一方、親族でも別生計の親族に支払った対価で事業に関するものは、すべて必要経費になります。
青色申告者の場合(青色事業専従者給与)
青色申告者は、次の時期までに、一定の事項を記載した「青色事業専従者給与に関する届出書」を税務署長に提出することにより、生計一親族に支払った給与が必要経費になります。
なお,原則としてその年を通じて6ヶ月超従事していることが要件ですが、年の途中の開廃業・病気・婚姻・就職・退職・入学・退学などの場合は、従事可能期間の1/2を超えれば要件を満たしたことになります。
白色申告者の場合(事業専従者控除額)
白色申告者の場合は、専従者給与の届出書の提出は必要はなく、また給与の支払いがなくても一定金額を必要経費とみなされます。
なお,原則としてその年を通じて6ヶ月超従事していることが要件で、青色事業専従者給与のようなやむをえない事情は考慮されません。
【必要経費とみなされる金額】
次の金額のうち、いずれか少ない金額
- 配偶者である事業専従者…86万円
配偶者以外の事業専従者…50万円 - 従事している事業のこの規定適用前の(総収入金額ー必要経費)➗(事業専従者の数+1)

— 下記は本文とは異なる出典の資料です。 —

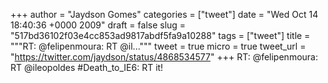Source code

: 
+++
author = "Jaydson Gomes"
categories = ["tweet"]
date = "Wed Oct 14 18:40:36 +0000 2009"
draft = false
slug = "517bd36102f03e4cc853ad9817abdf5fa9a10288"
tags = ["tweet"]
title = """RT: @felipenmoura: RT @il..."""
tweet = true
micro = true
tweet_url = "https://twitter.com/jaydson/status/4868534577"
+++
RT: @felipenmoura: RT @ileopoldes #Death_to_IE6: RT it!
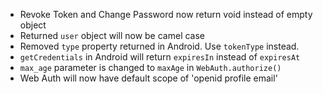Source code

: - Revoke Token and Change Password now return void instead of empty object
- Returned `user` object will now be camel case
- Removed `type` property returned in Android. Use `tokenType` instead.
- `getCredentials` in Android will return `expiresIn` instead of `expiresAt`
- `max_age` parameter is changed to `maxAge` in `WebAuth.authorize()`
- Web Auth will now have default scope of 'openid profile email'

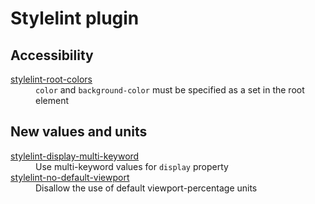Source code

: # Stylelint plugin

## Accessibility

<dl>
<dt><a href="packages/root-colors">stylelint-root-colors</a></dt>
<dd><code>color</code> and <code>background-color</code> must be specified as a set in the root element</dd>
</dl>

## New values and units

<dl>
<dt><a href="packages/display-multi-keyword">stylelint-display-multi-keyword</a></dt>
<dd>Use multi-keyword values for <code>display</code> property</dd>
<dt><a href="packages/no-default-viewport">stylelint-no-default-viewport</a></dt>
<dd>Disallow the use of default viewport-percentage units</dd>
</dl>
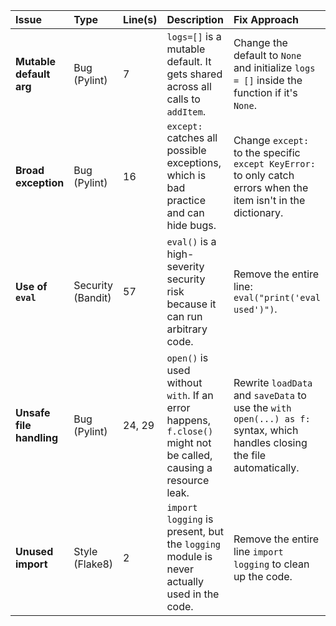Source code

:| Issue | Type | Line(s) | Description | Fix Approach |
| :--- | :--- | :--- | :--- | :--- |
| **Mutable default arg** | Bug (Pylint) | 7 | `logs=[]` is a mutable default. It gets shared across all calls to `addItem`. | Change the default to `None` and initialize `logs = []` inside the function if it's `None`. |
| **Broad exception** | Bug (Pylint) | 16 | `except:` catches all possible exceptions, which is bad practice and can hide bugs. | Change `except:` to the specific `except KeyError:` to only catch errors when the item isn't in the dictionary. |
| **Use of `eval`** | Security (Bandit) | 57 | `eval()` is a high-severity security risk because it can run arbitrary code. | Remove the entire line: `eval("print('eval used')")`. |
| **Unsafe file handling** | Bug (Pylint) | 24, 29 | `open()` is used without `with`. If an error happens, `f.close()` might not be called, causing a resource leak. | Rewrite `loadData` and `saveData` to use the `with open(...) as f:` syntax, which handles closing the file automatically. |
| **Unused import** | Style (Flake8) | 2 | `import logging` is present, but the `logging` module is never actually used in the code. | Remove the entire line `import logging` to clean up the code. |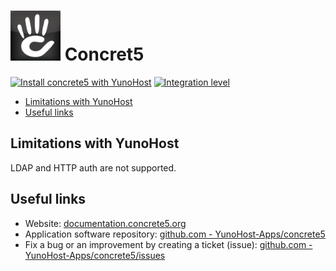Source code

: # <img src="/images/concrete5_logo.png" height="80px" alt="Concrete5's logo"> Concret5

[![Install concrete5 with YunoHost](https://install-app.yunohost.org/install-with-yunohost.png)](https://install-app.yunohost.org/?app=concrete5) [![Integration level](https://dash.yunohost.org/integration/concrete5.svg)](https://dash.yunohost.org/appci/app/concrete5)

- [Limitations with YunoHost](#limitations-with-yunohost)
- [Useful links](#useful-links)

## Limitations with YunoHost

LDAP and HTTP auth are not supported.

## Useful links

+ Website: [documentation.concrete5.org](https://documentation.concrete5.org/)
+ Application software repository: [github.com - YunoHost-Apps/concrete5](https://github.com/YunoHost-Apps/concrete5_ynh)
+ Fix a bug or an improvement by creating a ticket (issue): [github.com - YunoHost-Apps/concrete5/issues](https://github.com/YunoHost-Apps/concrete5_ynh/issues)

この算式の意味は、事業専従者の給与は、この規定適用前の事業者自身のもうけの半分が限度ということを意味しています。
つまり、事業専従者の給与は事業者のもうけを超えてはいけないということです。
なお、この給与とみなされた金額は、事業に従事した生計一親族(事業専従者)の給与所得になります。
青色事業専従者給与に関する届出書の書き方のポイント
提出期限
【青色事業専従者給与に関する届出書の提出期限】
- 原則…その年の3月15日まで
- その年1月16日まで不動産所得・事業所得・山林所得のいずれも行っていない者が、1月16日以後に新たに事業を開始した場合
…事業開始日から2月以内(例:4/1なら6/1) - その年1月16日以後に新たに専従者を有することになった場合
…その日から2月以内(例:4/1なら6/1)
支給額
月給と賞与の支給額の上限を記載します。
上限なので、実際に支給した金額が記載した金額よりも少なくても大丈夫です。
記載した金額を超える場合は、別途「青色事業専従者給与に関する変更届出書」を提出する必要があります。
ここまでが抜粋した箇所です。